### Records to use
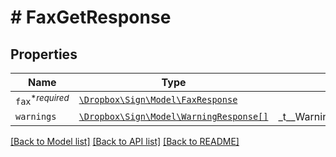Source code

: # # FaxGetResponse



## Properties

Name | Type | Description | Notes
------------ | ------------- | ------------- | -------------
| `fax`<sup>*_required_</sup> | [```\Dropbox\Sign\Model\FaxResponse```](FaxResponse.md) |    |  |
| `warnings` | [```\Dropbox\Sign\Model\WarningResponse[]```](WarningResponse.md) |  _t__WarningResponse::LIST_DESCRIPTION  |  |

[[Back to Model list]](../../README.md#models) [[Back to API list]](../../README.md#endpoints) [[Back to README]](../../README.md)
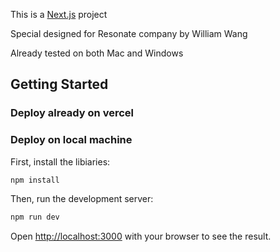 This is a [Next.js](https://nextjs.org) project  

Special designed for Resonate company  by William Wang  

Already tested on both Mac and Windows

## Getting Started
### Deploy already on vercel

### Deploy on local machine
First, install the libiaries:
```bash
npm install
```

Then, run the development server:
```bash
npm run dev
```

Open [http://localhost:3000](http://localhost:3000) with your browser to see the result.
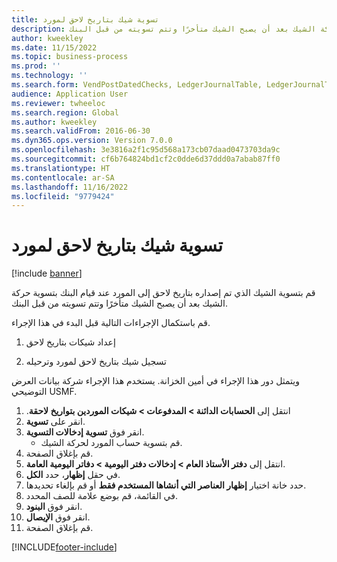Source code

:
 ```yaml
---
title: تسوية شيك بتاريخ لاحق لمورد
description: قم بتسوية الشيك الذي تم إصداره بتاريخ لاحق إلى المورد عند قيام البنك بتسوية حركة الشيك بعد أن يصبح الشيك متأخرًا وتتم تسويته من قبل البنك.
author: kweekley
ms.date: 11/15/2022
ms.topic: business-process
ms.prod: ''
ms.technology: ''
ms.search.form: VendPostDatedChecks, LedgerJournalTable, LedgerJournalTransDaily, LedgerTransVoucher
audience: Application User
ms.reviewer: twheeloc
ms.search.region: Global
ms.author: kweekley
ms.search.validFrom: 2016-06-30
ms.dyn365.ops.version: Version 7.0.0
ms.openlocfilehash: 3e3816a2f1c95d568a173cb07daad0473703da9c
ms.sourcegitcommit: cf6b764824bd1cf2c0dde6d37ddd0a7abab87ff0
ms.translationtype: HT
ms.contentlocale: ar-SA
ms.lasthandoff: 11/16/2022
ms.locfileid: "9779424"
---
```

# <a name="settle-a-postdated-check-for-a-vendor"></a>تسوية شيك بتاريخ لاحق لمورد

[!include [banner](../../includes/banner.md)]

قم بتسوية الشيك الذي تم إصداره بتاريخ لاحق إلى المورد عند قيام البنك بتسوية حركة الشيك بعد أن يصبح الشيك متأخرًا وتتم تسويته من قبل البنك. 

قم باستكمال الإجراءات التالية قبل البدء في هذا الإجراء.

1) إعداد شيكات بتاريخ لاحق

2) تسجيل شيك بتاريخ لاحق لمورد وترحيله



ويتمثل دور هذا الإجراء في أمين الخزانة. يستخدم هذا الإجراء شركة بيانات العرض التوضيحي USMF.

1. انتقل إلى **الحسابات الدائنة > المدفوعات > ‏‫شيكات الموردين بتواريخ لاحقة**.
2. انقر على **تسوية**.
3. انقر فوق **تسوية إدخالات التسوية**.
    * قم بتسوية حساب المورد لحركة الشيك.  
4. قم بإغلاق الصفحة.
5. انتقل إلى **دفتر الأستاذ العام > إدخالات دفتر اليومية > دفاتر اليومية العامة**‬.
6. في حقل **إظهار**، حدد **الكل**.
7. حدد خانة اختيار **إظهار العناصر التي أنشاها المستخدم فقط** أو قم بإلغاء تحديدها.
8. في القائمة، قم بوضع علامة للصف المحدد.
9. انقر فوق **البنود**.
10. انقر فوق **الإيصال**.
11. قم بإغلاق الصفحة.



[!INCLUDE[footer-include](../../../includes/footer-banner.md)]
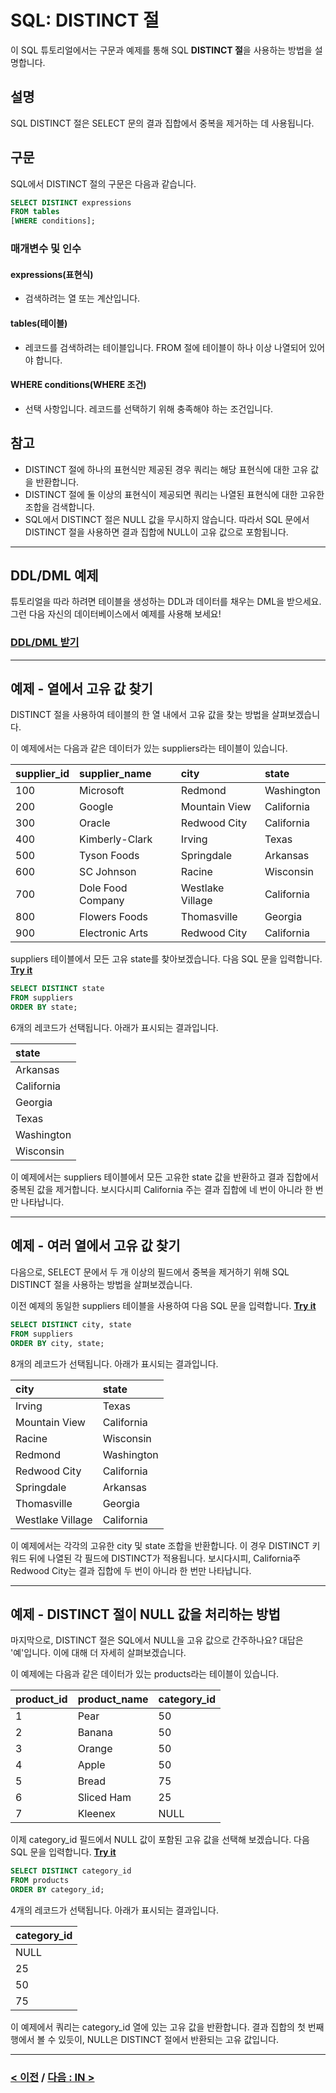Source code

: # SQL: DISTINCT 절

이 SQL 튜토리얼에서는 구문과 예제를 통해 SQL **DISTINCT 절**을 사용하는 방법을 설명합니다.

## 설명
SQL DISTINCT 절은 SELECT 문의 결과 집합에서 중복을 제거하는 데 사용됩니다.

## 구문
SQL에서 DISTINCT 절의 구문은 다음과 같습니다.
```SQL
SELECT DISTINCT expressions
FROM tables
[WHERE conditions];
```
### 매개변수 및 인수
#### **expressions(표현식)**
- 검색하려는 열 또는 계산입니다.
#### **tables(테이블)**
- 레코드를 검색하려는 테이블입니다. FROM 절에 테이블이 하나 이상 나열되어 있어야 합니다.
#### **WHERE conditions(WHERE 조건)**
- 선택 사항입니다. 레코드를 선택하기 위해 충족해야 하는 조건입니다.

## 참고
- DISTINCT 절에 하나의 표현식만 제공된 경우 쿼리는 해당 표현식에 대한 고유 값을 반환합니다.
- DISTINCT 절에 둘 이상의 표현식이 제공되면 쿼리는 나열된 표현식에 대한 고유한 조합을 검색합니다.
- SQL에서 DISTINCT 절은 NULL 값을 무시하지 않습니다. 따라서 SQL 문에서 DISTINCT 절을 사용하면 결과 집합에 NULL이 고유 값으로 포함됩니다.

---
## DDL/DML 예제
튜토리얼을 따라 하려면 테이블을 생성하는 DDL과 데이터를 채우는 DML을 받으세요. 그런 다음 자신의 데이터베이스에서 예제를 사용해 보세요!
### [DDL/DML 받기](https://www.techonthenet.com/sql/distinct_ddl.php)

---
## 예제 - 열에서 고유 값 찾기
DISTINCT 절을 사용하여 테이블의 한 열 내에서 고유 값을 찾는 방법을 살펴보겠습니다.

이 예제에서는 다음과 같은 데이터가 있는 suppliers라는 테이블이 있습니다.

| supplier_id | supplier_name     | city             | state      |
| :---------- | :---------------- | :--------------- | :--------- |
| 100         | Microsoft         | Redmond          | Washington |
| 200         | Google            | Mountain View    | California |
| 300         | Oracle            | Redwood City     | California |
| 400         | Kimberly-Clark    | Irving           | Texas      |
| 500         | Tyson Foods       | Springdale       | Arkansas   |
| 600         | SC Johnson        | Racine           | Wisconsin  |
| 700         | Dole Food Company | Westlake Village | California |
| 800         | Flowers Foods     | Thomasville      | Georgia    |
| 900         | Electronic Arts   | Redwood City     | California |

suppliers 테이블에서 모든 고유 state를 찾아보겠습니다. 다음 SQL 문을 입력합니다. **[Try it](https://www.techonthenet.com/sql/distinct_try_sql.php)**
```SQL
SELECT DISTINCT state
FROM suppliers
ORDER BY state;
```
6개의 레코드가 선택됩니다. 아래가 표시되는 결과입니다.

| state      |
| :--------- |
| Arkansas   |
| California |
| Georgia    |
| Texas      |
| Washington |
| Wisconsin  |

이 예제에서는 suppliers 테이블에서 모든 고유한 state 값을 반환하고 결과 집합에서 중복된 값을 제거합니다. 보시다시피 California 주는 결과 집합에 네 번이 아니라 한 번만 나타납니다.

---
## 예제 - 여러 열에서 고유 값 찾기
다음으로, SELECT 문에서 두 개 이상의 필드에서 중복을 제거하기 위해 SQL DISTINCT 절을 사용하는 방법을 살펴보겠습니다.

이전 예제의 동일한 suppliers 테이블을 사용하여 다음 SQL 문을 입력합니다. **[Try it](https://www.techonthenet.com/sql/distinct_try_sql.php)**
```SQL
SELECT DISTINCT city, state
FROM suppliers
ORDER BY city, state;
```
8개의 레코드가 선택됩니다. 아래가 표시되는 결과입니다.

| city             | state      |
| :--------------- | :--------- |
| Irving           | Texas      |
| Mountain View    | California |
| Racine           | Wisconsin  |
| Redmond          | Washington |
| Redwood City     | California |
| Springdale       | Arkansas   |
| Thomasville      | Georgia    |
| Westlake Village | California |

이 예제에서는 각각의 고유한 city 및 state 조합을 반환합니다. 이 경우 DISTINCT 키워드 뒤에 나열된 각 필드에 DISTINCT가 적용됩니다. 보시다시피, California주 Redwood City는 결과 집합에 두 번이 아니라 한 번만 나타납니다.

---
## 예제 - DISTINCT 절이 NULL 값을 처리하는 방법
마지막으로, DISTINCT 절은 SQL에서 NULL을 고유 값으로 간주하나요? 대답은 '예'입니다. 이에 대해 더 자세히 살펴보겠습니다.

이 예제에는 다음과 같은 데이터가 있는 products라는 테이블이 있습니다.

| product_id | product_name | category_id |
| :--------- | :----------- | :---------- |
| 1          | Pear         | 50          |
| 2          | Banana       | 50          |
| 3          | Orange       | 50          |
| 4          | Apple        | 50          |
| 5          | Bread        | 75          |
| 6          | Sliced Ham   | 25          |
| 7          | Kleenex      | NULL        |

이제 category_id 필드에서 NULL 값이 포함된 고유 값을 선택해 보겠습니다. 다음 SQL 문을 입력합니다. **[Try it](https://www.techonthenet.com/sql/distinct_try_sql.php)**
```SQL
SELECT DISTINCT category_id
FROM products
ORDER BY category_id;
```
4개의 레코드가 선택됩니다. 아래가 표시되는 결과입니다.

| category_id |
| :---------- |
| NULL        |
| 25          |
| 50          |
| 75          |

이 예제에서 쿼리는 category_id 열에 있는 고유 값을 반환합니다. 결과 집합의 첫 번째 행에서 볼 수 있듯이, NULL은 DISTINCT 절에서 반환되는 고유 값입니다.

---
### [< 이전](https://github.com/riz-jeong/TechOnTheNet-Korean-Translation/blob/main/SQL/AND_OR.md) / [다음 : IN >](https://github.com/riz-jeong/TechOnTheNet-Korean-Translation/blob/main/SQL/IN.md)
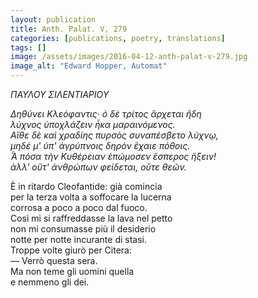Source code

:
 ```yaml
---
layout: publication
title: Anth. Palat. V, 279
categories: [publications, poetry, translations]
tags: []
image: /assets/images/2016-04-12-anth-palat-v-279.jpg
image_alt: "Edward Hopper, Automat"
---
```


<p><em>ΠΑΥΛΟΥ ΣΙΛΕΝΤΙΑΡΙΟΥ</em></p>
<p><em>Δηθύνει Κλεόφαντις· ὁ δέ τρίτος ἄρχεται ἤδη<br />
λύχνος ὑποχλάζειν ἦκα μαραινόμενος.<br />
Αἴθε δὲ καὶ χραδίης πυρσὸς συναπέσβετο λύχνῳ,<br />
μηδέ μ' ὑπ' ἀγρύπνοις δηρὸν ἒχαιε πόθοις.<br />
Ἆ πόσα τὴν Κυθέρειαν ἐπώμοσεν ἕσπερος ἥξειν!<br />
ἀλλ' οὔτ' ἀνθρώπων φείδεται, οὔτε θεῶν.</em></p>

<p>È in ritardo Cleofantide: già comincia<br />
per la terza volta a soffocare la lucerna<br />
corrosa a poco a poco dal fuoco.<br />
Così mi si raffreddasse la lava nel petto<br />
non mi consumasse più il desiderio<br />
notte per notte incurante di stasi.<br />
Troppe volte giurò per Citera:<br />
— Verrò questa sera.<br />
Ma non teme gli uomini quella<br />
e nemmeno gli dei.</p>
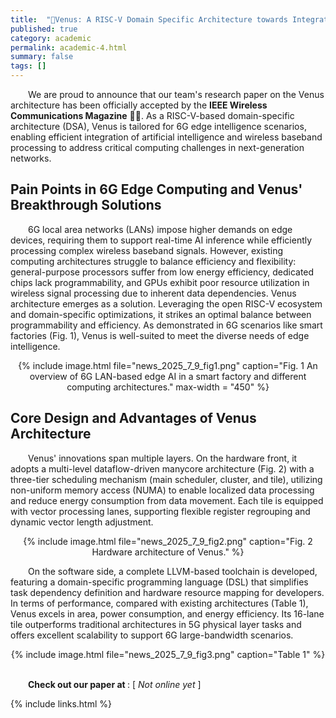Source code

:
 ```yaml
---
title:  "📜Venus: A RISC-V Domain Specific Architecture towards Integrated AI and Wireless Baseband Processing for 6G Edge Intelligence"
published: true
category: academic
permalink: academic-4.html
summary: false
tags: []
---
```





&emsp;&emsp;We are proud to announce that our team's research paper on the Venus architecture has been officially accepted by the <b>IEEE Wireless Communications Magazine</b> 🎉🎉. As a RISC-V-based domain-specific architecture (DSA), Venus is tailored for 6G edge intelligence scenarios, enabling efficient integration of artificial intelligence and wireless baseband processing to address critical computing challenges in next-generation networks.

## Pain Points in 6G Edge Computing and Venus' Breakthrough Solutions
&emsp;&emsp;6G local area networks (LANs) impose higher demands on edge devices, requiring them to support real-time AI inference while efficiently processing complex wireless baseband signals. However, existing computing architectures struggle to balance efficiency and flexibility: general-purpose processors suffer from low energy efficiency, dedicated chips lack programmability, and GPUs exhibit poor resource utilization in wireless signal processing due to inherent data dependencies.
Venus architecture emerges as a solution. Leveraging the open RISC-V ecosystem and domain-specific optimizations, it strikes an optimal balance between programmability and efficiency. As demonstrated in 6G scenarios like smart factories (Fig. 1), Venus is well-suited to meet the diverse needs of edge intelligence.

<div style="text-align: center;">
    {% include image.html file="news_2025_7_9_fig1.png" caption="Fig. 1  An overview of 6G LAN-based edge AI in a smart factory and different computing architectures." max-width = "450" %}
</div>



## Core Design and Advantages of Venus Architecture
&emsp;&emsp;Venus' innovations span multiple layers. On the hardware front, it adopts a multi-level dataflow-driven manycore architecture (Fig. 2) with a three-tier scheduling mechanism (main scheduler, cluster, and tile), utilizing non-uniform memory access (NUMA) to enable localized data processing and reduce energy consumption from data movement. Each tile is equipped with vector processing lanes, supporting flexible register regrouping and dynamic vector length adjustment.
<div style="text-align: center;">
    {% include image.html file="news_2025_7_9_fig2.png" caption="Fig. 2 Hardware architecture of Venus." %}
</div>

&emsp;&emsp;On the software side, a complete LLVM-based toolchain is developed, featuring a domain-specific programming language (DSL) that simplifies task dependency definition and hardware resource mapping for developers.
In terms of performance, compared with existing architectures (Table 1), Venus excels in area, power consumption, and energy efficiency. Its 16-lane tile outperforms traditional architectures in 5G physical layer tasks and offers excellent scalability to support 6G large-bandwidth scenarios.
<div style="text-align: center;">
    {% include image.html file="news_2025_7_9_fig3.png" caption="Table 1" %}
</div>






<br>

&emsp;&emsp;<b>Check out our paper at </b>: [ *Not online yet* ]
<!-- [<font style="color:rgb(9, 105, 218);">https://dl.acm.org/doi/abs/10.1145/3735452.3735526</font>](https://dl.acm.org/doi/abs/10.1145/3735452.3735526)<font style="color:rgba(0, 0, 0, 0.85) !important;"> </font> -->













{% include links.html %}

### Assignment
Only an exact copy is needed: the lines from the opening of the listing through the line with "[!include [banner](../../includes/banner.md)]", both included, minus the pictures.

### Completed task
Source code

: # # FaxGetResponse



## Properties

Name | Type | Description | Notes
------------ | ------------- | ------------- | -------------
| `fax`<sup>*_required_</sup> | [```\Dropbox\Sign\Model\FaxResponse```](FaxResponse.md) |    |  |
| `warnings` | [```\Dropbox\Sign\Model\WarningResponse[]```](WarningResponse.md) |  _t__WarningResponse::LIST_DESCRIPTION  |  |

[[Back to Model list]](../../README.md#models) [[Back to API list]](../../README.md#endpoints) [[Back to README]](../../README.md)
 This is a [Next.js](https://nextjs.org) project  

Special designed for Resonate company  by William Wang  

Already tested on both Mac and Windows

## Getting Started
### Deploy already on vercel

### Deploy on local machine
First, install the libiaries:
```bash
npm install
```

Then, run the development server:
```bash
npm run dev
```

Open [http://localhost:3000](http://localhost:3000) with your browser to see the result.
Source code

:
 ```yaml
---
title: تسوية شيك بتاريخ لاحق لمورد
description: قم بتسوية الشيك الذي تم إصداره بتاريخ لاحق إلى المورد عند قيام البنك بتسوية حركة الشيك بعد أن يصبح الشيك متأخرًا وتتم تسويته من قبل البنك.
author: kweekley
ms.date: 11/15/2022
ms.topic: business-process
ms.prod: ''
ms.technology: ''
ms.search.form: VendPostDatedChecks, LedgerJournalTable, LedgerJournalTransDaily, LedgerTransVoucher
audience: Application User
ms.reviewer: twheeloc
ms.search.region: Global
ms.author: kweekley
ms.search.validFrom: 2016-06-30
ms.dyn365.ops.version: Version 7.0.0
ms.openlocfilehash: 3e3816a2f1c95d568a173cb07daad0473703da9c
ms.sourcegitcommit: cf6b764824bd1cf2c0dde6d37ddd0a7abab87ff0
ms.translationtype: HT
ms.contentlocale: ar-SA
ms.lasthandoff: 11/16/2022
ms.locfileid: "9779424"
---
```

# <a name="settle-a-postdated-check-for-a-vendor"></a>تسوية شيك بتاريخ لاحق لمورد

[!include [banner](../../includes/banner.md)]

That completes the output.